Recommendations to improve PPH outcomes largely fall into three categories: 1) identification of women at high risk for PPH, 2) improved recognition of PPH, and 3) timely management of bleeding (Obstet Gynecol 2005;106:1228-34; Am J Obstet Gynecol 2014;211:698.e1-11; Am J Obstet Gynecol 2008;199:36.e1-5; Obstet Med 2008;1:54; Anaesthesia 1999;54:207-9; BJOG 2015;122:e1). Women who are anemic and hemorrhage are at increased risk for blood transfusions, which carry significant morbidity and risks to the patient, such as 1) infections; 2) thrombotic events (deep venous thrombosis, pulmonary embolus, or disseminated intravascular coagulation); 3) renal injuries; 4) respiratory events; and 5) ischemic events (myocardial infarction, transient ischemic attack, or cerebrovascular accident) (Anesthesiology 2016;124:387-95). Therefore, one strategy to reduce risk is to address anemia prior to delivery. Iron deficiency anemia is easily corrected, yet many women fail to respond because they do not adhere to the medication regimen due to intolerance of the side effects, or they present late in pregnancy with insufficient time for oral supplementation to be effective (BJOG 2006;113:1248-52; Obstet Gynecol 2005;106:1335-40). Despite the frequency of iron deficiency anemia in the pregnant population, treatment protocols to guide peripartum management of it are scarce. Our team has completed two qualitative studies that evaluated patient awareness of peripartum anemia, management options, and barriers to treatment, as well as our understanding of anemia and management strategies. Our goal is to develop – and ultimately implement – a patient-centered algorithm that will decrease the number of women with untreated iron deficiency anemia, so we can reduce the number of women who are anemic at the time of delivery. This is just one example of how anesthesiologists, in partnership with a multidisciplinary team of obstetricians, nurses, hematologists, and patient partners, can look for new opportunities to reduce harm.
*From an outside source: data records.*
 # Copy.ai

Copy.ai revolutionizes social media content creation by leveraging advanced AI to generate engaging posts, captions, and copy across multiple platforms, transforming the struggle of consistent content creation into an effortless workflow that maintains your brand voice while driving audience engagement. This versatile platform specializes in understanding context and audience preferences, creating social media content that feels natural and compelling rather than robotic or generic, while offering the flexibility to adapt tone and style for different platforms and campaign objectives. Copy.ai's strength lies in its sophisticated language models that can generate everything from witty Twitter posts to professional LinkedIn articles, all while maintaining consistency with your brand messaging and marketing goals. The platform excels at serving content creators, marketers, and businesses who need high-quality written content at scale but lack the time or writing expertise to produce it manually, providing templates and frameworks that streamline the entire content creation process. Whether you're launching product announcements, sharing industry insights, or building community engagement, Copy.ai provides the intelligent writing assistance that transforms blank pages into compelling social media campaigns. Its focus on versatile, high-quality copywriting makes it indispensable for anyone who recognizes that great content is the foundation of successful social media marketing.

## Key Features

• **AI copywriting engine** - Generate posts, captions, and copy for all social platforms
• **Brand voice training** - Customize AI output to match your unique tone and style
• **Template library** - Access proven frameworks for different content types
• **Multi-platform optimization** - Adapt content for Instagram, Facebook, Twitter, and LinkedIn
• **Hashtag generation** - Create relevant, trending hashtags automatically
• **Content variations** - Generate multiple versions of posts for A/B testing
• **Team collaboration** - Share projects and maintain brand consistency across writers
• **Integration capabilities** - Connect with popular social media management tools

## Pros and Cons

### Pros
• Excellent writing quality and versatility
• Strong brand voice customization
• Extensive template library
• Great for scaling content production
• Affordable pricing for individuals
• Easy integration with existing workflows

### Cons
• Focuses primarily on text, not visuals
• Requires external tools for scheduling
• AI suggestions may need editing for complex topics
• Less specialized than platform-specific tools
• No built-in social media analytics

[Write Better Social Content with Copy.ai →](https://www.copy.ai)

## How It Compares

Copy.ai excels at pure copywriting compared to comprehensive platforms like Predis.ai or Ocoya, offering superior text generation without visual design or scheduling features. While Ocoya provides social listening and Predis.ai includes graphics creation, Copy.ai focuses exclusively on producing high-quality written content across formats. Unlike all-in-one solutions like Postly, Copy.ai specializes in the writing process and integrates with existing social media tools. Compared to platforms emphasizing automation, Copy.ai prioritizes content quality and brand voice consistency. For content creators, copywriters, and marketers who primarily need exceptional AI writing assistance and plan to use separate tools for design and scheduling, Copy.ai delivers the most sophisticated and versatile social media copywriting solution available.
Anesthesiologists have made significant strides in improving patient safety. We should apply the principles that have led to our past successes in patient safety to address other important public health issues, such as maternal morbidity and mortality. To make the most impact, the research community must now take this framework, test interventions, and disseminate and scale what is most effective. Together, we can move the needle and improve the health of all our patients.